The independent sector of the optical industry needs to work together.

According to Jason Kirk, founder and designer of Kirk & Kirk, a common structured approach together with a targeted policy are the keys to dealing with the uncertainties of this period.

What approach have you chosen for the restart?

We have taken time to listen to our clients and see how the situation has evolved. We realised that the simple things were important and should not be taken for granted, such as being open, having stock and being able to deliver.

It sounds silly but so many companies have struggled to get stock, so we communicated the simple message to our audience that our offices in the UK and the US have been open throughout the pandemic.

With trade shows being cancelled and no certainty when they will begin again nor whether opticians will visit them, we have adapted our schedule for releasing new products so that there is a steady flow of new releases every few months instead of focusing on exhibition times. Next new launches are in September.

How was it received by the opticians?

Our clients seem to share our view. The independent sector of the optical industry needs to work together.

It is full of talented entrepreneurs but it needs to be galvanised. We are stronger working as a team and we have felt much closer to our clients in these last few months sharing our challenges, both personal and professional.

In what direction do you think the avant-garde glasses will move?
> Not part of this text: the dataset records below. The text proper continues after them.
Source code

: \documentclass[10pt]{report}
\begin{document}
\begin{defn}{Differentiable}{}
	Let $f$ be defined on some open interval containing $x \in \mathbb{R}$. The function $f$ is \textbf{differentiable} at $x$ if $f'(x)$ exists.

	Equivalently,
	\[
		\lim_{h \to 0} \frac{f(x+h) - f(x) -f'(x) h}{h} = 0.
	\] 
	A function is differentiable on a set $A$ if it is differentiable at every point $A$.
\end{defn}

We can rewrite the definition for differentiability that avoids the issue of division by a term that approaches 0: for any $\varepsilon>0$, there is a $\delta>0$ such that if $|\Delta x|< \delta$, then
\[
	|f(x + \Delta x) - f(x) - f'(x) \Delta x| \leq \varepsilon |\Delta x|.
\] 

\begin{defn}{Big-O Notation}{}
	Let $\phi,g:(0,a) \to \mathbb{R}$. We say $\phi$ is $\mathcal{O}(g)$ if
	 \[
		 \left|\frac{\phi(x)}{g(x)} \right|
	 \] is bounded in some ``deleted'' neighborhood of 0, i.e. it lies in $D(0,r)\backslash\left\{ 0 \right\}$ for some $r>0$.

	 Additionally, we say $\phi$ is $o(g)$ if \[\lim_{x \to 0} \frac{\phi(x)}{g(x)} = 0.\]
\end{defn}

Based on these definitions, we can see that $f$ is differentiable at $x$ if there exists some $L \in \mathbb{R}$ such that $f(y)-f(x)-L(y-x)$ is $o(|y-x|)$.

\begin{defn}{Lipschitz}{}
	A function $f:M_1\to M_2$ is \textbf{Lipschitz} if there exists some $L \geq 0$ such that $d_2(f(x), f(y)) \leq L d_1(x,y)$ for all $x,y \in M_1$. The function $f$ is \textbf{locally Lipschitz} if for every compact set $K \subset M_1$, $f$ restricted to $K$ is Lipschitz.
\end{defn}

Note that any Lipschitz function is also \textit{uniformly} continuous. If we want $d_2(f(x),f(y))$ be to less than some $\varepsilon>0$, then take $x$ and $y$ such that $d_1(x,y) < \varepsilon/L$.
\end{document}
When the economic environment gets difficult, like in a recession or during a pandemic, most designers and opticians do what they think is the safest thing for their business. They buy classic frames and try not to take what they perceive as risks. In my view this is a very dangerous path to take, especially now.

Look around your store and see how many little tortoise shell frames you have or black pantos… you do not need many in stock to satisfy clients who want that option but if you are going to drive more traffic through your door you need exciting, inspiring eyewear that captures people’s imagination.
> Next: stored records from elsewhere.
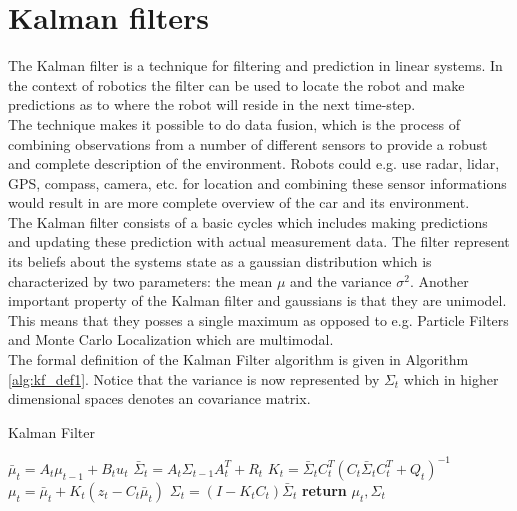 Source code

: 
\section{Kalman filters}

The Kalman filter is a technique for filtering and prediction in linear systems. In the context of robotics the filter can be used to locate the robot and make predictions as to where the robot will reside in the next time-step.\\

The technique makes it possible to do data fusion, which is the process of combining observations from a number of different sensors to provide a robust and complete description of the environment. Robots could e.g. use radar, lidar, GPS, compass, camera, etc. for location and combining these sensor informations would result in are more complete overview of the car and its environment.\\

The Kalman filter consists of a basic cycles which includes making predictions and updating these prediction with actual measurement data. The filter represent its beliefs about the systems state as a gaussian distribution which is characterized by two parameters: the mean $\mu$ and the variance $\sigma^2$. Another important property of the Kalman filter and gaussians is that they are unimodel. This means that they posses a single maximum as opposed to e.g. Particle Filters and Monte Carlo Localization which are multimodal.\\

The formal definition of the Kalman Filter algorithm is given in Algorithm \ref{alg:kf_def1}. Notice that the variance is now represented by $\Sigma_{t}$ which in higher dimensional spaces denotes an covariance matrix.

\begin{center}
\begin{minipage}{.65\linewidth}
\begin{algorithm}[H]
\caption{Kalman Filter}
\label{alg:kf_def1}
\begin{algorithmic}[1]
  \State $\bar\mu_{t} = A_{t}\mu_{t-1} + B_{t}u_{t}$%
  \State $\bar\Sigma_{t} = A_{t}\Sigma_{t-1}A_{t}^T + R_{t}$
  \State $K_{t} = \bar\Sigma_{t}C_{t}^T(C_{t}\bar{\Sigma}_{t}C_{t}^T+Q_{t})^{-1}$
  \State $\mu_{t} = \bar\mu_{t} + K_{t}(z_{t} - C_{t}\bar\mu_{t})$
  \State $\Sigma_{t} = (I - K_{t}C_{t})\bar\Sigma_{t}$
  \State \textbf{return} $\mu_{t}, \Sigma_{t}$
\EndProcedure
\end{algorithmic}
\end{algorithm}
\end{minipage}
\end{center}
Many opticians are focusing their message to the public on how hygienic their shop is. Surely it was hygienic before Covid? That will not excite consumers although it might re-assure them. Right now, people are shopping online.

They are nervous about public transport, nervous about sharing public spaces and anxious about going shopping. It will take something pretty special to make them come into your shop. Give them a good reason to get off the sofa.

What are your plans for MIDO 2021?

That is a good question. The health and safety of our team, clients and friends is our priority so we must see how conditions evolve over the coming months. Buying habits are changing for opticians and consumers. We need to see if this is a temporary change or something longer-term.